_TO DO_.
Reproduce exactly the lines from the top of the records below through the line holding "## Astroを使う".

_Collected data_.

·····

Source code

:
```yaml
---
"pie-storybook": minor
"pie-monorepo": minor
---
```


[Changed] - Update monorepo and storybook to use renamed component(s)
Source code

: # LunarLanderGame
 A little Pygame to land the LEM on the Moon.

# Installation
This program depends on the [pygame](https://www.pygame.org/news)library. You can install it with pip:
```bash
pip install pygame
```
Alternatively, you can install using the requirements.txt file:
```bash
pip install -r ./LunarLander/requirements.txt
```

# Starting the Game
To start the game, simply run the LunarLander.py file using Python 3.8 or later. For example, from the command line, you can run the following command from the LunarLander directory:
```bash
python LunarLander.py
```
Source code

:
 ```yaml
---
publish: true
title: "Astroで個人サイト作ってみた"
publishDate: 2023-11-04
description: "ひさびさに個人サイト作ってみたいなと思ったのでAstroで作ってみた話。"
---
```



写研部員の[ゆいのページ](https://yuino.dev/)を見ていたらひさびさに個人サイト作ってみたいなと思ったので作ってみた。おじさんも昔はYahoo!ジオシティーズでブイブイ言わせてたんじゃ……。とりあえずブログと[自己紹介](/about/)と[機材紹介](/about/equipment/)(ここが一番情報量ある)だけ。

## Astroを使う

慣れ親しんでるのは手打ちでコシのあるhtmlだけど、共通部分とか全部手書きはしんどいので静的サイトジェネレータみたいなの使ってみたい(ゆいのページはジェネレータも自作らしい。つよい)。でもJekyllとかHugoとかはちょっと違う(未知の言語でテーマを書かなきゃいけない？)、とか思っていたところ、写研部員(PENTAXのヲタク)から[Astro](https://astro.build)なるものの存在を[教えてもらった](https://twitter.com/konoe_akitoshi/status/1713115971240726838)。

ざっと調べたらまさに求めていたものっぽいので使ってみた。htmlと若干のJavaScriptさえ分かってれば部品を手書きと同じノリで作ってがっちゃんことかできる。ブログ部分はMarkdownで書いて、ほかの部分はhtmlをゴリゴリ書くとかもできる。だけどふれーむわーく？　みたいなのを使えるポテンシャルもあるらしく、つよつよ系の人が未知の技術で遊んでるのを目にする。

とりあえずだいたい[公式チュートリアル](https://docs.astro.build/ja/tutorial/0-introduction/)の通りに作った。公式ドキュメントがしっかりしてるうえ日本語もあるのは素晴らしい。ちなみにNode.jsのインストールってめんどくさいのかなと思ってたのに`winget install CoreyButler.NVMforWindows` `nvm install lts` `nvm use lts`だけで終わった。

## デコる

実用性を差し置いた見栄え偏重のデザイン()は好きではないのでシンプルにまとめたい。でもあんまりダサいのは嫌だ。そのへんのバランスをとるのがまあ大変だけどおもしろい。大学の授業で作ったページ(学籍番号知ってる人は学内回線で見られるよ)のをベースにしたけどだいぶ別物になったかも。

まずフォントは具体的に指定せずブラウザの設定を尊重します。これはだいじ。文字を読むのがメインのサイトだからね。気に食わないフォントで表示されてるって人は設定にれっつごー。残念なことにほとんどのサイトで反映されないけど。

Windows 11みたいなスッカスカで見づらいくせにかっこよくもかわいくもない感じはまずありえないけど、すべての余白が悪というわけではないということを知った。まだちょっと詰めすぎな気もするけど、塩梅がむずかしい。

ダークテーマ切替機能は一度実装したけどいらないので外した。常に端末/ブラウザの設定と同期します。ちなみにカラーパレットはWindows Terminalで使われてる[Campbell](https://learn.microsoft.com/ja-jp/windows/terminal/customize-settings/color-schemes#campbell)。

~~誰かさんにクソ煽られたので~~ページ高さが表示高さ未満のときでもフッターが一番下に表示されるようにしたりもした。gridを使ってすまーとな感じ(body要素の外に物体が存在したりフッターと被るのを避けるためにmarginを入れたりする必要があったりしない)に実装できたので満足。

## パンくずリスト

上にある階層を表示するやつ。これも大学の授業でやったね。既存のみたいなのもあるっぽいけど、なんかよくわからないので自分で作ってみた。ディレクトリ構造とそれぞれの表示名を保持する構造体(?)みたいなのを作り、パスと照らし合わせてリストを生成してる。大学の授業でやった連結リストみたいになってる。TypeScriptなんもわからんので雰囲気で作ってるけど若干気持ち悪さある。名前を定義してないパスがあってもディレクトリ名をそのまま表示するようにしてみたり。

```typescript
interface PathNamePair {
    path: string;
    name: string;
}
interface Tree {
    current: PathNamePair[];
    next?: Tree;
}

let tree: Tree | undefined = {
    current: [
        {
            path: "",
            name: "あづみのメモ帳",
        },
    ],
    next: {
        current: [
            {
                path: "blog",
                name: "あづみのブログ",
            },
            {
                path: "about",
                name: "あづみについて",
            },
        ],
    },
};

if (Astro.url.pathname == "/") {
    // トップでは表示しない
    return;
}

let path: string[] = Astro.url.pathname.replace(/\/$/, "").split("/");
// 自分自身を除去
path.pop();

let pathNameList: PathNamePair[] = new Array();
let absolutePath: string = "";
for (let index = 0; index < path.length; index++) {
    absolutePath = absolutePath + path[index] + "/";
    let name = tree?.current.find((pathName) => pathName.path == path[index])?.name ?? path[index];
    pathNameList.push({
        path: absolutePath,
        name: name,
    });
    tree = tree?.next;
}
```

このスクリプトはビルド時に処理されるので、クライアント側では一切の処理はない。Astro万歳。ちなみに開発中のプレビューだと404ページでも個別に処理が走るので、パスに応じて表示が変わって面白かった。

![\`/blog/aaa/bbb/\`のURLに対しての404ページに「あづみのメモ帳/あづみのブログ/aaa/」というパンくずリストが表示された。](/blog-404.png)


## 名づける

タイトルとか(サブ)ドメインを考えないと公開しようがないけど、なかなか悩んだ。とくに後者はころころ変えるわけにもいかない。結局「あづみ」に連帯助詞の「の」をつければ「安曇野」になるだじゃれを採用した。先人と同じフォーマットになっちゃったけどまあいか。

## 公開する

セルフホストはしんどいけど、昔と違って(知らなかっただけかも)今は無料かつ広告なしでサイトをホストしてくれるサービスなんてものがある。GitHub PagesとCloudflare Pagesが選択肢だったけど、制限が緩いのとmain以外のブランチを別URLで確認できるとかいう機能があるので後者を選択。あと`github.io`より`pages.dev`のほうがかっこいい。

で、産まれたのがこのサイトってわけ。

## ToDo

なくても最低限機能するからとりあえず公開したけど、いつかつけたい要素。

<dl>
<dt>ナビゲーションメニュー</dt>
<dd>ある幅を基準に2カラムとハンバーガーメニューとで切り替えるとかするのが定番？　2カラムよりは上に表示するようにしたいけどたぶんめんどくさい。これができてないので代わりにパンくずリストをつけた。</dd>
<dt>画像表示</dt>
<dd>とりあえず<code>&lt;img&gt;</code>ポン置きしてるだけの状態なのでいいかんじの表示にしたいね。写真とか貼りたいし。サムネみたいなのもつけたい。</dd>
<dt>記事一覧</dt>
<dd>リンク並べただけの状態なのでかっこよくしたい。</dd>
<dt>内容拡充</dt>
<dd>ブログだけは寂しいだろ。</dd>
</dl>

·····

_SOLUTION FOR THIS EXERCISE_.
Source code

:
```yaml
---
"pie-storybook": minor
"pie-monorepo": minor
---
```


[Changed] - Update monorepo and storybook to use renamed component(s)
Source code

: # LunarLanderGame
 A little Pygame to land the LEM on the Moon.

# Installation
This program depends on the [pygame](https://www.pygame.org/news)library. You can install it with pip:
```bash
pip install pygame
```
Alternatively, you can install using the requirements.txt file:
```bash
pip install -r ./LunarLander/requirements.txt
```

# Starting the Game
To start the game, simply run the LunarLander.py file using Python 3.8 or later. For example, from the command line, you can run the following command from the LunarLander directory:
```bash
python LunarLander.py
```
Source code

:
 ```yaml
---
publish: true
title: "Astroで個人サイト作ってみた"
publishDate: 2023-11-04
description: "ひさびさに個人サイト作ってみたいなと思ったのでAstroで作ってみた話。"
---
```



写研部員の[ゆいのページ](https://yuino.dev/)を見ていたらひさびさに個人サイト作ってみたいなと思ったので作ってみた。おじさんも昔はYahoo!ジオシティーズでブイブイ言わせてたんじゃ……。とりあえずブログと[自己紹介](/about/)と[機材紹介](/about/equipment/)(ここが一番情報量ある)だけ。

## Astroを使う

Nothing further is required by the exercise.